Para sorpresa de Pedro, una lágrima rodó por la mejilla de Paula.


Pedro la abrazó fuertemente.


—No digas eso. Alguien ha intentado por segunda vez ser más astuto que tú y no ha resultado.


Paula se zafó de su brazo, luego se golpeó la rodilla con el puño.


—En mi vida he estado tan asustada.


—Se ha terminado —dijo. Era demasiado tarde para salvarla, pero no podía evitar que su instinto quisiera protegerla. Aunque el temor había remitido, era evidente que seguía cabreada. En cuanto a él, su corazón todavía latía con fuerza—. Nos vamos.
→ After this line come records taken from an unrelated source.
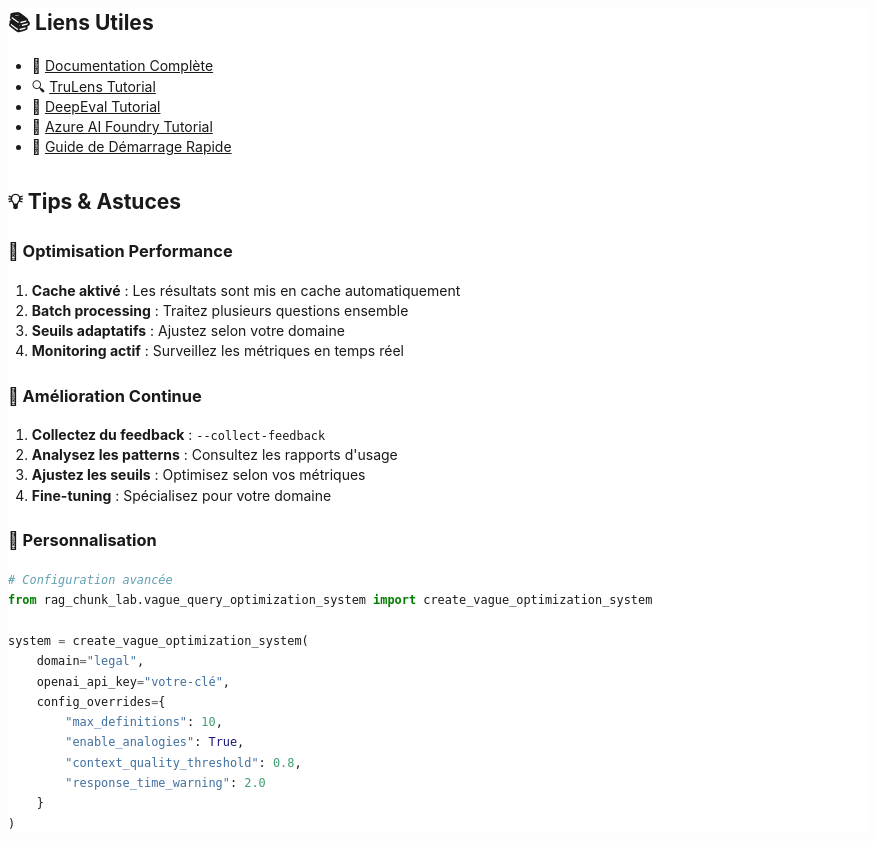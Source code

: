 ## 📚 Liens Utiles

- 📖 [Documentation Complète](VAGUE_QUERY_OPTIMIZATION.md)
- 🔍 [TruLens Tutorial](tutorials/trulens_complete_tutorial.md)
- 🧪 [DeepEval Tutorial](tutorials/deepeval_complete_tutorial.md)
- 🌟 [Azure AI Foundry Tutorial](tutorials/azure_foundry_complete_tutorial.md)
- 🚀 [Guide de Démarrage Rapide](tutorials/quickstart_evaluation.md)

## 💡 Tips & Astuces

### 🎯 Optimisation Performance

1. **Cache aktivé** : Les résultats sont mis en cache automatiquement
2. **Batch processing** : Traitez plusieurs questions ensemble
3. **Seuils adaptatifs** : Ajustez selon votre domaine
4. **Monitoring actif** : Surveillez les métriques en temps réel

### 🧠 Amélioration Continue

1. **Collectez du feedback** : `--collect-feedback`
2. **Analysez les patterns** : Consultez les rapports d'usage
3. **Ajustez les seuils** : Optimisez selon vos métriques
4. **Fine-tuning** : Spécialisez pour votre domaine

### 🎨 Personnalisation

```python
# Configuration avancée
from rag_chunk_lab.vague_query_optimization_system import create_vague_optimization_system

system = create_vague_optimization_system(
    domain="legal",
    openai_api_key="votre-clé",
    config_overrides={
        "max_definitions": 10,
        "enable_analogies": True,
        "context_quality_threshold": 0.8,
        "response_time_warning": 2.0
    }
)
```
—No. Las respuestas están aquí. —Sacudió la cabeza, y clavó la mirada fijamente en él—. Y lo que ahora realmente quiero es encontrarles. Parece que nuestra teoría era acertada; es a mí a quien quieren muerta.


El coche de Castillo ascendió el camino de entrada y se detuvo. Paula se puso rígida bajo el brazo de Pedro, pero él se negó a soltarla.


—Tienes que confiar en mí —murmuró—. No dejaré que nada te suceda.


—No me preocupa confiar en ti, Pedro. Y no lo olvides, esa tablilla sigue en mi habitación, dentro de mi mochila, rodeada por veinte policías.


—Han tenido una mañana ajetreada, ¿no es verdad? —dijo Castillo, subiendo los primeros escalones hasta llegar a la altura de ellos—. ¿Están todos bien?


—Nadie ha salido volando por los aires —dijo Paula, echando mano de su habitual humor sardónico.


—Eso es un punto a favor. —El detective continuó subiendo la escalera—. Quédense aquí, señor Alfonso, señorita Chaves. Iré a echar un vistazo.


Pedro se alegró de verlo marchar. Necesitaba unos minutos para decidir cuánta información debía proporcionarle y cuántas mentiras tendría que tejer para hacerlo y ser capaz de proteger a Paula… de la policía, de quien quiera que
hubiera intentado matarla de nuevo, e incluso de sí misma.